WHAT YOU ARE ASKED TO DO>
Skip the images and restate every line of the records exactly.

--- --- ---

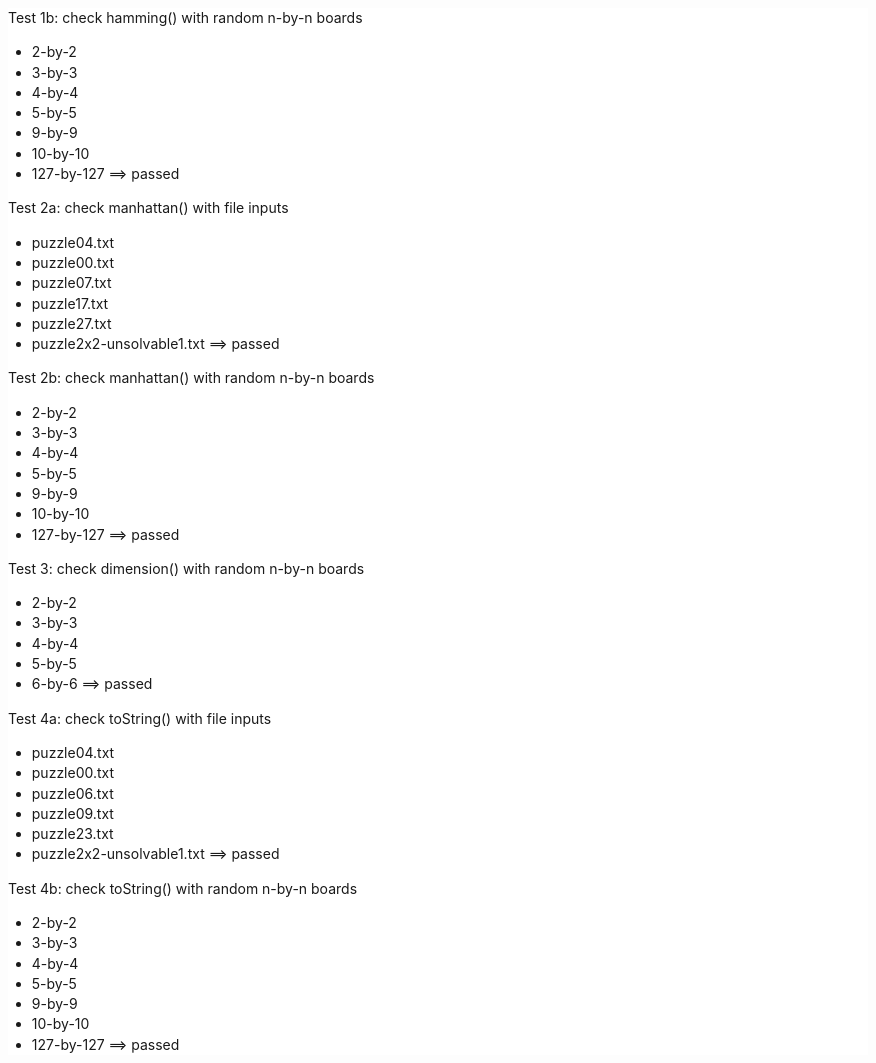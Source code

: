 Test 1b: check hamming() with random n-by-n boards
  * 2-by-2
  * 3-by-3
  * 4-by-4
  * 5-by-5
  * 9-by-9
  * 10-by-10
  * 127-by-127
==> passed

Test 2a: check manhattan() with file inputs
  * puzzle04.txt
  * puzzle00.txt
  * puzzle07.txt
  * puzzle17.txt
  * puzzle27.txt
  * puzzle2x2-unsolvable1.txt
==> passed

Test 2b: check manhattan() with random n-by-n boards
  * 2-by-2
  * 3-by-3
  * 4-by-4
  * 5-by-5
  * 9-by-9
  * 10-by-10
  * 127-by-127
==> passed

Test 3: check dimension() with random n-by-n boards
  * 2-by-2
  * 3-by-3
  * 4-by-4
  * 5-by-5
  * 6-by-6
==> passed

Test 4a: check toString() with file inputs
  * puzzle04.txt
  * puzzle00.txt
  * puzzle06.txt
  * puzzle09.txt
  * puzzle23.txt
  * puzzle2x2-unsolvable1.txt
==> passed

Test 4b: check toString() with random n-by-n boards
  * 2-by-2
  * 3-by-3
  * 4-by-4
  * 5-by-5
  * 9-by-9
  * 10-by-10
  * 127-by-127
==> passed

--- --- ---

RESPONSE TO THE TASK>
Source code

: Test 1b: check hamming() with random n-by-n boards
  * 2-by-2
  * 3-by-3
  * 4-by-4
  * 5-by-5
  * 9-by-9
  * 10-by-10
  * 127-by-127
==> passed

Test 2a: check manhattan() with file inputs
  * puzzle04.txt
  * puzzle00.txt
  * puzzle07.txt
  * puzzle17.txt
  * puzzle27.txt
  * puzzle2x2-unsolvable1.txt
==> passed

Test 2b: check manhattan() with random n-by-n boards
  * 2-by-2
  * 3-by-3
  * 4-by-4
  * 5-by-5
  * 9-by-9
  * 10-by-10
  * 127-by-127
==> passed

Test 3: check dimension() with random n-by-n boards
  * 2-by-2
  * 3-by-3
  * 4-by-4
  * 5-by-5
  * 6-by-6
==> passed

Test 4a: check toString() with file inputs
  * puzzle04.txt
  * puzzle00.txt
  * puzzle06.txt
  * puzzle09.txt
  * puzzle23.txt
  * puzzle2x2-unsolvable1.txt
==> passed

Test 4b: check toString() with random n-by-n boards
  * 2-by-2
  * 3-by-3
  * 4-by-4
  * 5-by-5
  * 9-by-9
  * 10-by-10
  * 127-by-127
==> passed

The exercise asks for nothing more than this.